A group of Amazon EC2 instances have been configured as a high performance computing (HPC) cluster. The instances are running in a placement group, and are able to communicate with each other at network speeds of up to 20 Gbps.
The cluster needs to communicate with a control EC2 instance outside of the placement group. The control instance has the same instance type and AMI as the other instances, and is configured with a public IP address.
How can the Solutions Architect improve the network speeds between the control instance and the instances in the placement group?

A. Terminate the control instance and relaunch it in the placement group.
B. Ensure that the instances are communicating using their private IP addresses.
C. Ensure that the control instance is using an Elastic Network Adapter.
D. Move the control instance inside the placement group.

A company must deploy multiple independent instances of an application. The front-end application is internet accessible. However, corporate policy stipulates that the backends are to be isolated from each other and the internet, yet accessible from a centralized administration server. The application setup should be automated to minimize the opportunity for mistakes as new instances are deployed.
Which option meets the requirements and MINIMIZES costs?

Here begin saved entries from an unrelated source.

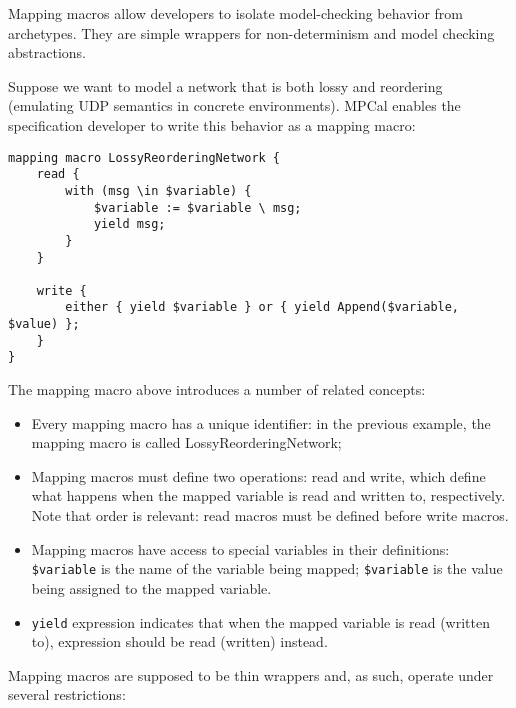 Mapping macros allow developers to isolate model-checking behavior from archetypes. They are simple wrappers for non-determinism and model checking abstractions.

Suppose we want to model a network that is both lossy and reordering (emulating UDP semantics in concrete environments). MPCal enables the specification developer to write this behavior as a mapping macro:

\begin{lstlisting}[language=pcal]
mapping macro LossyReorderingNetwork {
    read {
        with (msg \in $variable) {
            $variable := $variable \ msg;
            yield msg;
        }
    }
    
    write {
        either { yield $variable } or { yield Append($variable, $value) };
    }
}
\end{lstlisting}

The mapping macro above introduces a number of related concepts:

\begin{itemize}
    \item Every mapping macro has a unique identifier: in the previous example, the mapping macro is called LossyReorderingNetwork;
    \item Mapping macros must define two operations: read and write, which define what happens when the mapped variable is read and written to, respectively. Note that order is relevant: read macros must be defined before write macros.
    \item Mapping macros have access to special variables in their definitions: \lstinline|$variable| is the name of the variable being mapped; \lstinline|$variable| is the value being assigned to the mapped variable.
    \item \lstinline|yield| expression indicates that when the mapped variable is read (written to), expression should be read (written) instead.
\end{itemize}

Mapping macros are supposed to be thin wrappers and, as such, operate under several restrictions:

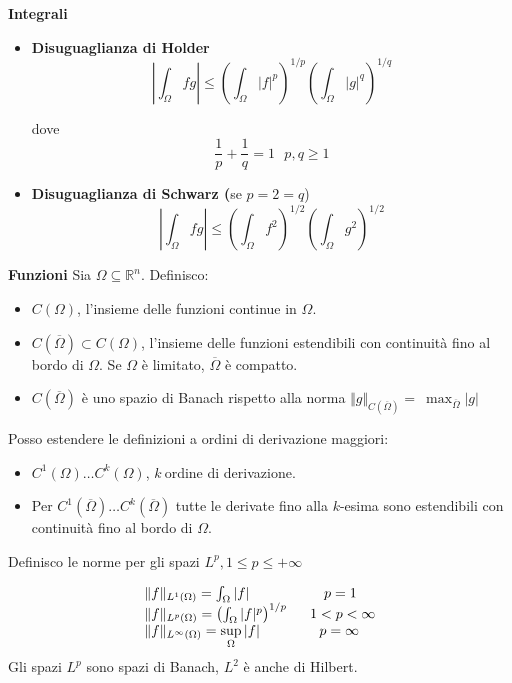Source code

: \documentclass[10pt,a4paper,twoside,openright]{book}
\begin{document}
\textbf{Integrali}
\begin{itemize}
\item \textbf{Disuguaglianza di Holder}\begin{equation*}
\left| \int _{\Omega } fg\right| \leqslant \left(\int _{\Omega }| f| ^{p}\right)^{1/p}\left(\int _{\Omega }| g| ^{q}\right)^{1/q}
\end{equation*}

dove \begin{equation*}
\frac{1}{p} +\frac{1}{q} =1\ \ \ p,q\geqslant 1
\end{equation*}
\item \textbf{Disuguaglianza di Schwarz (}se $p=2=q$) \begin{equation*}
\left| \int _{\Omega } fg\right| \leqslant \left(\int _{\Omega } f^{2}\right)^{1/2}\left(\int _{\Omega } g^{2}\right)^{1/2}
\end{equation*}
\end{itemize}

\textbf{Funzioni}
Sia $\Omega \subseteq \mathbb{R}^{n}$. Definisco:
\begin{itemize}
	\item $C(\Omega)$, l'insieme delle funzioni continue in $\displaystyle \Omega $.
	\item $C(\overline{\Omega }) \subset C(\Omega)$, l'insieme delle funzioni estendibili con continuità fino al bordo di $\displaystyle \Omega $. Se $\Omega $ è limitato, $\overline{\Omega }$ è compatto. 
	\item $C(\overline{\Omega })$ è uno spazio di Banach rispetto alla norma $\displaystyle \Vert g\Vert _{C(\overline{\Omega })} =\ \max_{\overline{\Omega }}| g| $
\end{itemize}

Posso estendere le definizioni a ordini di derivazione maggiori:
\begin{itemize}
	\item $C^{1}(\Omega) \dotsc C^{k}(\Omega)$, $\displaystyle k\ $ordine di derivazione.
	\item Per $C^{1}(\overline{\Omega }) \dotsc C^{k}(\overline{\Omega })$ tutte le derivate fino alla $\displaystyle k$-esima sono estendibili con continuità fino al bordo di $\displaystyle \Omega $.
\end{itemize}

Definisco le norme per gli spazi $L^{p},1\leqslant p\leqslant +\infty $

\begin{equation*}
\begin{array}{ l l }
\Vert f\Vert _{L^{1}(\Omega)} =\int _{\Omega }| f|  & \ \ \ \ p=1\\
\Vert f\Vert _{L^{p}(\Omega)} =\left(\int _{\Omega }| f| ^{p}\right)^{1/p} \  & \ 1< p< \infty \\
\Vert f\Vert _{L^{\infty }(\Omega)} =\sup\limits _{\Omega }| f|  & \ \ \ p=\infty 
\end{array}
\end{equation*}
Gli spazi $\displaystyle L^{p}$ sono spazi di Banach, $\displaystyle L^{2}$ è anche di Hilbert.
\end{document}
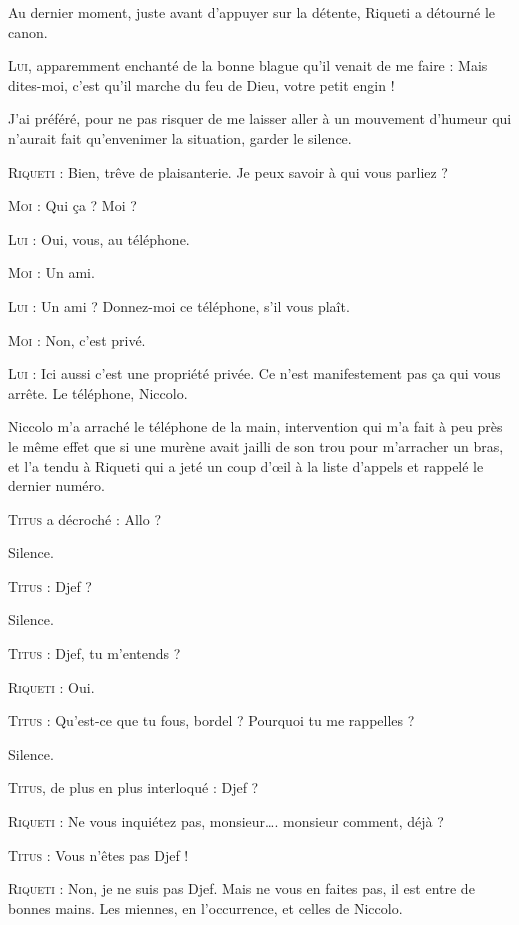 Au dernier moment, juste avant d’appuyer sur la détente, Riqueti a détourné le canon.

\begin{dialogue}

\textsc{Lui}, apparemment enchanté de la bonne blague qu’il venait de me faire : Mais dites-moi, c’est qu’il marche du feu de Dieu, votre petit engin !

\end{dialogue}

J’ai préféré, pour ne pas risquer de me laisser aller à un mouvement d’humeur qui n’aurait fait qu’envenimer la situation, garder le silence.

\begin{dialogue}

\textsc{Riqueti} : Bien, trêve de plaisanterie. Je peux savoir à qui vous parliez ?

\textsc{Moi} : Qui ça ? Moi ?

\textsc{Lui} : Oui, vous, au téléphone.

\textsc{Moi} : Un ami.

\textsc{Lui} : Un ami ? Donnez-moi ce téléphone, s’il vous plaît.

\textsc{Moi} : Non, c’est privé.

\textsc{Lui} : Ici aussi c’est une propriété privée. Ce n’est manifestement pas ça qui vous arrête. Le téléphone, Niccolo.

\end{dialogue}

Niccolo m’a arraché le téléphone de la main, intervention qui m’a fait à peu près le même effet que si une murène avait jailli de son trou pour m’arracher un bras, et l’a tendu à Riqueti qui a jeté un coup d’œil à la liste d’appels et rappelé le dernier numéro.

\begin{dialogue}

\textsc{Titus} a décroché : Allo ?

Silence.

\textsc{Titus} : Djef ?

Silence.

\textsc{Titus} : Djef, tu m’entends ?

\textsc{Riqueti} : Oui.

\textsc{Titus} : Qu’est-ce que tu fous, bordel ? Pourquoi tu me rappelles ?

Silence.

\textsc{Titus}, de plus en plus interloqué : Djef ?

\textsc{Riqueti} : Ne vous inquiétez pas, monsieur…. monsieur comment, déjà ?

\textsc{Titus} : Vous n’êtes pas Djef !

\textsc{Riqueti} : Non, je ne suis pas Djef. Mais ne vous en faites pas, il est entre de bonnes mains. Les miennes, en l’occurrence, et celles de Niccolo.

\end{dialogue}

A. Use an AWS CloudFormation template to create identical IAM roles for each region. Use AWS CloudFormation StackSets to deploy each application instance by using parameters to customize for each instance, and use security groups to isolate each instance while permitting access to the central server.
B. Create each instance of the application IAM roles and resources in separate accounts by using AWS CloudFormation StackSets. Include a VPN connection to the VPN gateway of the central administration server.
C. Duplicate the application IAM roles and resources in separate accounts by using a single AWS CloudFormation template. Include VPC peering to connect the VPC of each application instance to a central VPC.
D. Use the parameters of the AWS CloudFormation template to customize the deployment into separate accounts. Include a NAT gateway to allow communication back to the central administration server.